# DATA EXCERPTS
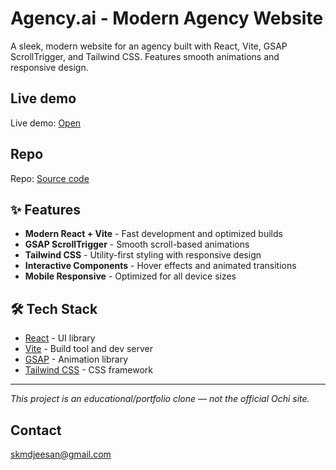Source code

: # Agency.ai - Modern Agency Website

A sleek, modern website for an agency built with React, Vite, GSAP ScrollTrigger, and Tailwind CSS. Features smooth animations and responsive design.

## Live demo

Live demo: [Open](https://agency-ai-b43k.onrender.com)

## Repo

Repo: [Source code](https://github.com/skmdJeesan/Agency.ai)

## ✨ Features

- **Modern React + Vite** - Fast development and optimized builds
- **GSAP ScrollTrigger** - Smooth scroll-based animations
- **Tailwind CSS** - Utility-first styling with responsive design
- **Interactive Components** - Hover effects and animated transitions
- **Mobile Responsive** - Optimized for all device sizes

## 🛠️ Tech Stack

- [React](https://reactjs.org/) - UI library
- [Vite](https://vitejs.dev/) - Build tool and dev server
- [GSAP](https://greensock.com/gsap/) - Animation library
- [Tailwind CSS](https://tailwindcss.com/) - CSS framework

---

*This project is an educational/portfolio clone — not the official Ochi site.*

## Contact
skmdjeesan@gmail.com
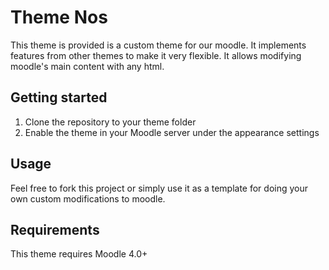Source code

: Theme Nos
==========

This theme is provided is a custom theme for our moodle. It implements features from other themes to make it very flexible. It allows modifying  moodle's main content with any html.

## Getting started

1. Clone the repository to your theme folder
2. Enable the theme in your Moodle server under the appearance settings

## Usage

Feel free to fork this project or simply use it as a template for doing your own custom modifications to moodle.

## Requirements

This theme requires Moodle 4.0+
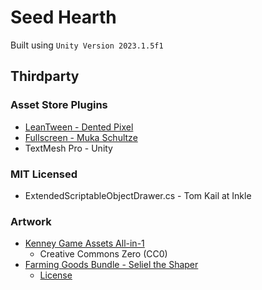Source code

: ﻿# Seed Hearth
Built using `Unity Version 2023.1.5f1`

## Thirdparty

### Asset Store Plugins
* [LeanTween - Dented Pixel](https://assetstore.unity.com/packages/tools/animation/leantween-3595)
* [Fullscreen - Muka Schultze](https://assetstore.unity.com/packages/tools/utilities/fullscreen-editor-69534)
* TextMesh Pro - Unity

### MIT Licensed
* ExtendedScriptableObjectDrawer.cs - Tom Kail at Inkle

### Artwork
* [Kenney Game Assets All-in-1](https://kenney.itch.io/kenney-game-assets)
  *  Creative Commons Zero (CC0)
* [Farming Goods Bundle - Seliel the Shaper](https://itch.io/s/82469/-farming-goods-bundle)
  * [License](https://selieltheshaper.weebly.com/user-license.html)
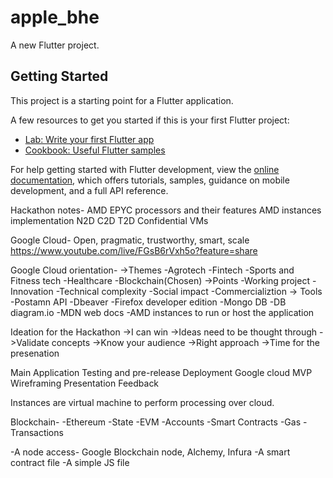 # apple_bhe

A new Flutter project.

## Getting Started

This project is a starting point for a Flutter application.

A few resources to get you started if this is your first Flutter project:

- [Lab: Write your first Flutter app](https://docs.flutter.dev/get-started/codelab)
- [Cookbook: Useful Flutter samples](https://docs.flutter.dev/cookbook)

For help getting started with Flutter development, view the
[online documentation](https://docs.flutter.dev/), which offers tutorials,
samples, guidance on mobile development, and a full API reference.

Hackathon notes-
AMD EPYC processors and their features
AMD instances implementation
N2D
C2D
T2D
Confidential VMs

Google Cloud- Open, pragmatic, trustworthy, smart, scale
https://www.youtube.com/live/FGsB6rVxh5o?feature=share

Google Cloud orientation-
    ->Themes
        -Agrotech
        -Fintech
        -Sports and Fitness tech
        -Healthcare
        -Blockchain(Chosen)
    ->Points
        -Working project
        -Innovation
        -Technical complexity
        -Social impact
        -Commercializtion
    -> Tools
        -Postamn API
        -Dbeaver
        -Firefox developer edition
        -Mongo DB
        -DB diagram.io
        -MDN web docs
        -AMD instances to run or host the application

Ideation for the Hackathon
    ->I can win
    ->Ideas need to be thought through
    ->Validate concepts
    ->Know your audience
    ->Right approach
    ->Time for the presenation

Main Application
Testing and pre-release
Deployment
Google cloud
MVP
Wireframing
Presentation
Feedback

Instances are virtual machine to perform processing over cloud.

Blockchain-
    -Ethereum
    -State
    -EVM
    -Accounts
    -Smart Contracts
    -Gas
    -Transactions

-A node access- Google Blockchain node, Alchemy, Infura
-A smart contract file
-A simple JS file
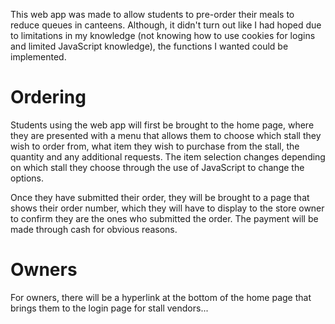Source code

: This web app was made to allow students to pre-order their meals to reduce queues in canteens. Although, it didn't turn out like I had hoped due to limitations in my knowledge (not knowing how to use cookies for logins and limited JavaScript knowledge), the functions I wanted could be implemented.

# Ordering
Students using the web app will first be brought to the home page, where they are presented with a menu that allows them to choose which stall they wish to order from, what item they wish to purchase from the stall, the quantity and any additional requests. The item selection changes depending on which stall they choose through the use of JavaScript to change the options.

Once they have submitted their order, they will be brought to a page that shows their order number, which they will have to display to the store owner to confirm they are the ones who submitted the order. The payment will be made through cash for obvious reasons.

# Owners
For owners, there will be a hyperlink at the bottom of the home page that brings them to the login page for stall vendors...

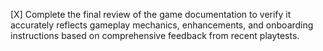 [X] Complete the final review of the game documentation to verify it accurately reflects gameplay mechanics, enhancements, and onboarding instructions based on comprehensive feedback from recent playtests.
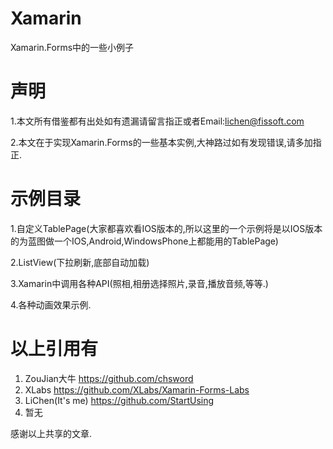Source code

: # Xamarin
Xamarin.Forms中的一些小例子

# 声明
1.本文所有借鉴都有出处如有遗漏请留言指正或者Email:lichen@fissoft.com

2.本文在于实现Xamarin.Forms的一些基本实例,大神路过如有发现错误,请多加指正. 

# 示例目录

1.自定义TablePage(大家都喜欢看IOS版本的,所以这里的一个示例将是以IOS版本的为蓝图做一个IOS,Android,WindowsPhone上都能用的TablePage)

2.ListView(下拉刷新,底部自动加载)

3.Xamarin中调用各种API(照相,相册选择照片,录音,播放音频,等等.)

4.各种动画效果示例.

# 以上引用有

1. ZouJian大牛 https://github.com/chsword
2. XLabs       https://github.com/XLabs/Xamarin-Forms-Labs
3. LiChen(It's me)      https://github.com/StartUsing
4. 暂无

感谢以上共享的文章.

# YOUR ASSIGNMENT
Without any picture, return exactly the lines of the records above from the first through the line that contains "- **GSAP ScrollTrigger**".

# ANSWER FOR THE TASK
Source code

: # Agency.ai - Modern Agency Website

A sleek, modern website for an agency built with React, Vite, GSAP ScrollTrigger, and Tailwind CSS. Features smooth animations and responsive design.

## Live demo

Live demo: [Open](https://agency-ai-b43k.onrender.com)

## Repo

Repo: [Source code](https://github.com/skmdJeesan/Agency.ai)

## ✨ Features

- **Modern React + Vite** - Fast development and optimized builds
- **GSAP ScrollTrigger** - Smooth scroll-based animations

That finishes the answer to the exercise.